> Task details
Select all lines in the records that include "card".

#### Supplied entries ####

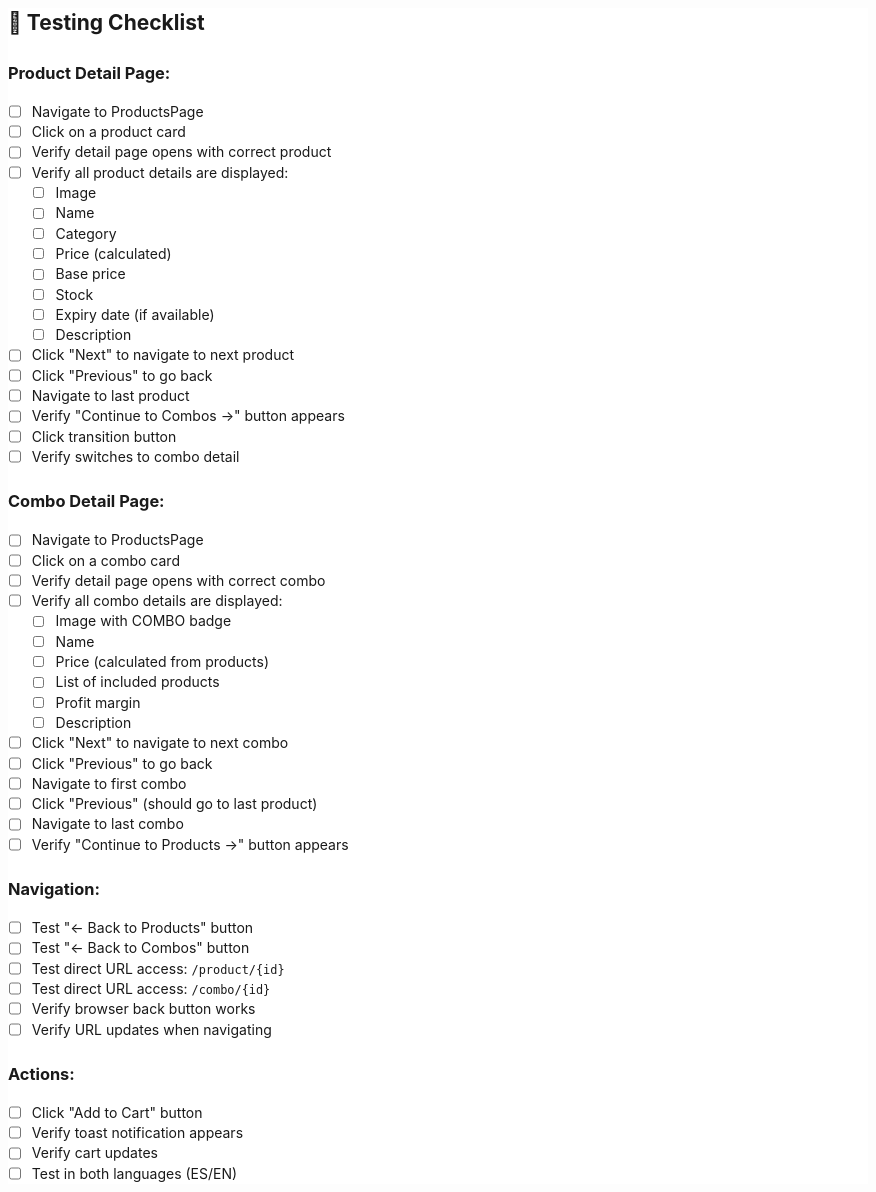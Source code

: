 
## 🧪 Testing Checklist

### **Product Detail Page:**
- [ ] Navigate to ProductsPage
- [ ] Click on a product card
- [ ] Verify detail page opens with correct product
- [ ] Verify all product details are displayed:
  - [ ] Image
  - [ ] Name
  - [ ] Category
  - [ ] Price (calculated)
  - [ ] Base price
  - [ ] Stock
  - [ ] Expiry date (if available)
  - [ ] Description
- [ ] Click "Next" to navigate to next product
- [ ] Click "Previous" to go back
- [ ] Navigate to last product
- [ ] Verify "Continue to Combos →" button appears
- [ ] Click transition button
- [ ] Verify switches to combo detail

### **Combo Detail Page:**
- [ ] Navigate to ProductsPage
- [ ] Click on a combo card
- [ ] Verify detail page opens with correct combo
- [ ] Verify all combo details are displayed:
  - [ ] Image with COMBO badge
  - [ ] Name
  - [ ] Price (calculated from products)
  - [ ] List of included products
  - [ ] Profit margin
  - [ ] Description
- [ ] Click "Next" to navigate to next combo
- [ ] Click "Previous" to go back
- [ ] Navigate to first combo
- [ ] Click "Previous" (should go to last product)
- [ ] Navigate to last combo
- [ ] Verify "Continue to Products →" button appears

### **Navigation:**
- [ ] Test "← Back to Products" button
- [ ] Test "← Back to Combos" button
- [ ] Test direct URL access: `/product/{id}`
- [ ] Test direct URL access: `/combo/{id}`
- [ ] Verify browser back button works
- [ ] Verify URL updates when navigating

### **Actions:**
- [ ] Click "Add to Cart" button
- [ ] Verify toast notification appears
- [ ] Verify cart updates
- [ ] Test in both languages (ES/EN)
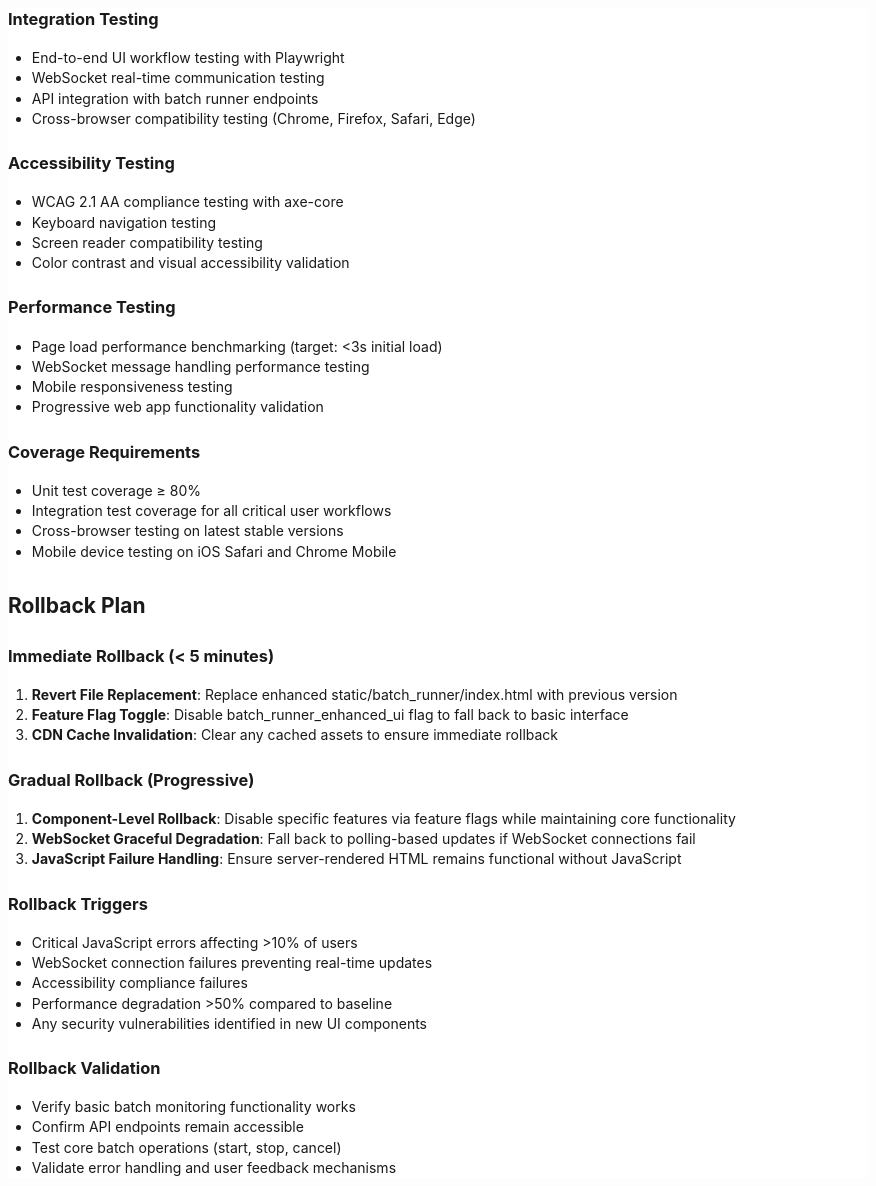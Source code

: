 ### Integration Testing  
- End-to-end UI workflow testing with Playwright
- WebSocket real-time communication testing
- API integration with batch runner endpoints
- Cross-browser compatibility testing (Chrome, Firefox, Safari, Edge)

### Accessibility Testing
- WCAG 2.1 AA compliance testing with axe-core
- Keyboard navigation testing
- Screen reader compatibility testing
- Color contrast and visual accessibility validation

### Performance Testing
- Page load performance benchmarking (target: <3s initial load)
- WebSocket message handling performance testing
- Mobile responsiveness testing
- Progressive web app functionality validation

### Coverage Requirements
- Unit test coverage ≥ 80%
- Integration test coverage for all critical user workflows
- Cross-browser testing on latest stable versions
- Mobile device testing on iOS Safari and Chrome Mobile

## Rollback Plan

### Immediate Rollback (< 5 minutes)
1. **Revert File Replacement**: Replace enhanced static/batch_runner/index.html with previous version
2. **Feature Flag Toggle**: Disable batch_runner_enhanced_ui flag to fall back to basic interface
3. **CDN Cache Invalidation**: Clear any cached assets to ensure immediate rollback

### Gradual Rollback (Progressive)
1. **Component-Level Rollback**: Disable specific features via feature flags while maintaining core functionality
2. **WebSocket Graceful Degradation**: Fall back to polling-based updates if WebSocket connections fail
3. **JavaScript Failure Handling**: Ensure server-rendered HTML remains functional without JavaScript

### Rollback Triggers
- Critical JavaScript errors affecting >10% of users
- WebSocket connection failures preventing real-time updates
- Accessibility compliance failures
- Performance degradation >50% compared to baseline
- Any security vulnerabilities identified in new UI components

### Rollback Validation
- Verify basic batch monitoring functionality works
- Confirm API endpoints remain accessible
- Test core batch operations (start, stop, cancel)
- Validate error handling and user feedback mechanisms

####

> Finished exercise
- [ ] Click on a product card
- [ ] Click on a combo card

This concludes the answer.